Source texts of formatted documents
————

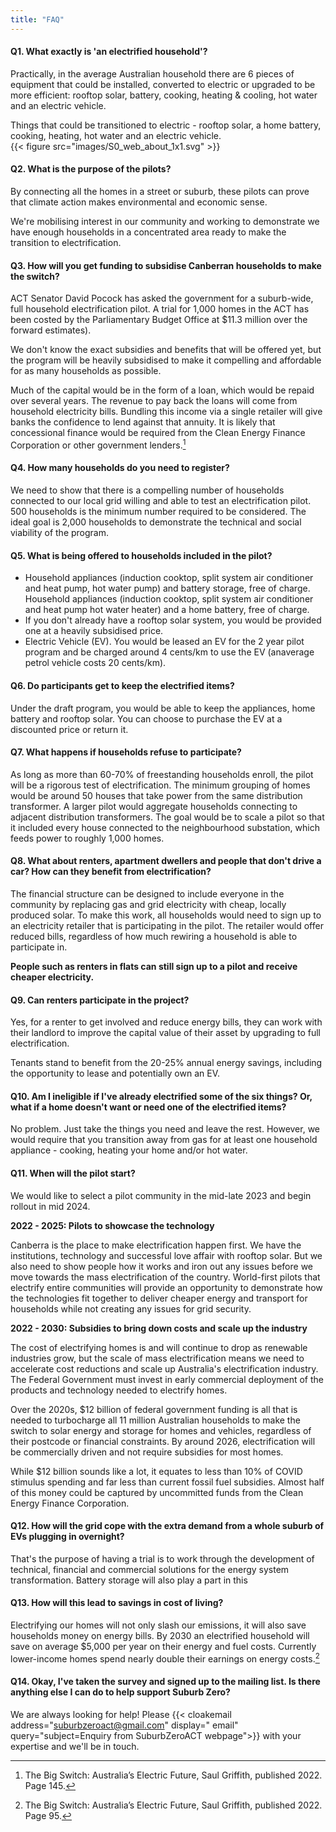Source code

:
 ```yaml
--- 
title: "FAQ" 
---  
```


####  Q1. What exactly is 'an electrified household'?

 Practically, in the average Australian household there are 6 pieces of equipment that could be installed, converted to electric or upgraded to be more efficient: rooftop solar, battery, cooking, heating & cooling, hot water and an electric vehicle.  
 
 Things that could be transitioned to electric - rooftop solar, a home battery, cooking, heating, hot water and an electric vehicle.  
{{< figure src="images/S0_web_about_1x1.svg"   >}}
####  Q2. What is the purpose of the pilots?

 By connecting all the homes in a street or suburb, these pilots can prove that climate action makes environmental and economic sense.  
   
 We're mobilising interest in our community and working to demonstrate we have enough households in a concentrated area ready to make the transition to electrification.  

####  Q3. How will you get funding to subsidise Canberran households to make the switch?

 ACT Senator David Pocock has asked the government for a suburb-wide, full household electrification pilot. A trial for 1,000 homes in the ACT has been costed by the Parliamentary Budget Office at  $11.3 million over the forward estimates).
   
 We don't know the exact subsidies and benefits that will be offered yet, but the program will be heavily subsidised to make it compelling and affordable for as many households as possible. 
     
 Much of the capital would be in the form of a loan, which would be repaid over several years. The revenue to pay back the loans will come from household electricity bills. Bundling this income via a single retailer will give banks the confidence to lend against that annuity. It is likely that concessional finance would be required from the Clean Energy Finance Corporation or other government lenders.[^1]  

####  Q4. How many households do you need to register?

 We need to show that there is a compelling number of households connected to our local grid willing and able to test an electrification pilot. 500 households is the minimum number required to be considered. The ideal goal is 2,000 households to demonstrate the technical and social viability of the program.  

####  Q5. What is being offered to households included in the pilot?

* Household appliances (induction cooktop, split system air  conditioner and heat pump, hot water pump) and battery storage, free of charge. Household appliances (induction cooktop, split system air conditioner and heat pump hot water heater) and a home battery, free of charge.
* If you don't already have a rooftop solar system, you would be  provided one at a heavily subsidised price. 
* Electric Vehicle (EV). You would be leased an EV for the 2 year pilot program and be charged around 4 cents/km to use the EV (anaverage petrol vehicle costs 20 cents/km).   

####  Q6. Do participants get to keep the electrified items?

 Under the draft program, you would be able to keep the appliances, home battery and rooftop solar. You can choose to purchase the EV at a discounted price or return it.  

####  Q7. What happens if households refuse to participate?

 As long as more than 60-70% of freestanding households enroll, the pilot will be a rigorous test of electrification. The minimum grouping of homes would be around 50 houses that take power from the same distribution transformer. A larger pilot would aggregate households connecting to adjacent distribution transformers. The goal would be to scale a pilot so that it included every house connected to the neighbourhood substation, which feeds power to roughly 1,000 homes.  

####  Q8. What about renters, apartment dwellers and people that don't drive a car?  How can they benefit from electrification?

 The financial structure can be designed to include everyone in the community by replacing gas and grid electricity with cheap, locally produced solar. To make this work, all households would need to sign up to an electricity retailer that is participating in the pilot. The retailer would offer reduced bills, regardless of how much rewiring a household is able to participate in. 
 
 **People such as renters in flats can still sign up to a pilot and receive cheaper electricity.** 

####  Q9. Can renters participate in the project?

 Yes, for a renter to get involved and reduce energy bills, they can work with their landlord to improve the capital value of their asset by upgrading to full electrification.  
   
 Tenants stand to benefit from the 20-25% annual energy savings, including the opportunity to lease and potentially own an EV.  

####  Q10. Am I ineligible if I've already electrified some of the six things? Or, what if a home doesn't want or need one of the electrified items?

 No problem. Just take the things you need and leave the rest. However, we would require that you transition away from gas for at least one household appliance - cooking, heating your home and/or hot water.  

####  Q11. When will the pilot start?

 We would like to select a pilot community in the mid-late 2023 and begin rollout in mid 2024.  
   
**2022 - 2025: Pilots to showcase the technology**
   
Canberra is the place to make electrification happen first. We have the institutions, technology and successful love affair with rooftop solar. But we also need to show people how it works and iron out any issues before we move towards the mass electrification of the country. World-first pilots that electrify entire communities will provide an opportunity to demonstrate how the technologies fit together to deliver cheaper energy and transport for households while not creating any issues for grid security.  
     
**2022 - 2030: Subsidies to bring down costs and scale up the industry** 
     
The cost of electrifying homes is and will continue to drop as renewable industries grow, but the scale of mass electrification means we need to accelerate cost reductions and scale up Australia's electrification industry. The Federal Government must invest in early commercial deployment of the products and technology needed to electrify homes.
      
Over the 2020s,  $12 billion of federal government funding is all that is needed to turbocharge all 11 million Australian households to make the switch to solar energy and storage for homes and vehicles, regardless of their postcode or financial constraints. By around 2026, electrification will be commercially driven and not require subsidies for most homes.  
      
While  $12 billion sounds like a lot, it equates to less than 10% of COVID stimulus spending and far less than current fossil fuel subsidies. Almost half of this money could be captured by uncommitted funds from the Clean Energy Finance Corporation.  

####  Q12. How will the grid cope with the extra demand from a whole suburb of EVs plugging in overnight?

 That's the purpose of having a trial is to work through the development of technical, financial and commercial solutions for the energy system transformation. Battery storage will also play a part in this  

####  Q13. How will this lead to savings in cost of living?

 Electrifying our homes will not only slash our emissions, it will also save households money on energy bills. By 2030 an electrified household will save on average  $5,000 per year on their energy and fuel costs. Currently lower-income homes spend nearly double their earnings on energy costs.[^2]  

####  Q14. Okay, I've taken the survey and signed up to the mailing list.  Is there anything else I can do to help support Suburb Zero?

 We are always looking for help! Please     {{< cloakemail address="suburbzeroact@gmail.com" display=" email" query="subject=Enquiry from SuburbZeroACT webpage">}} with your expertise and we'll be in touch. 
 
  [^1]:The Big Switch: Australia’s Electric Future, Saul Griffith, published 2022. Page 145. 
  [^2]:The Big Switch: Australia’s Electric Future, Saul Griffith, published 2022. Page 95.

————

Going through the data above, return each line with the word "technical".

 We need to show that there is a compelling number of households connected to our local grid willing and able to test an electrification pilot. 500 households is the minimum number required to be considered. The ideal goal is 2,000 households to demonstrate the technical and social viability of the program.  
 That's the purpose of having a trial is to work through the development of technical, financial and commercial solutions for the energy system transformation. Battery storage will also play a part in this  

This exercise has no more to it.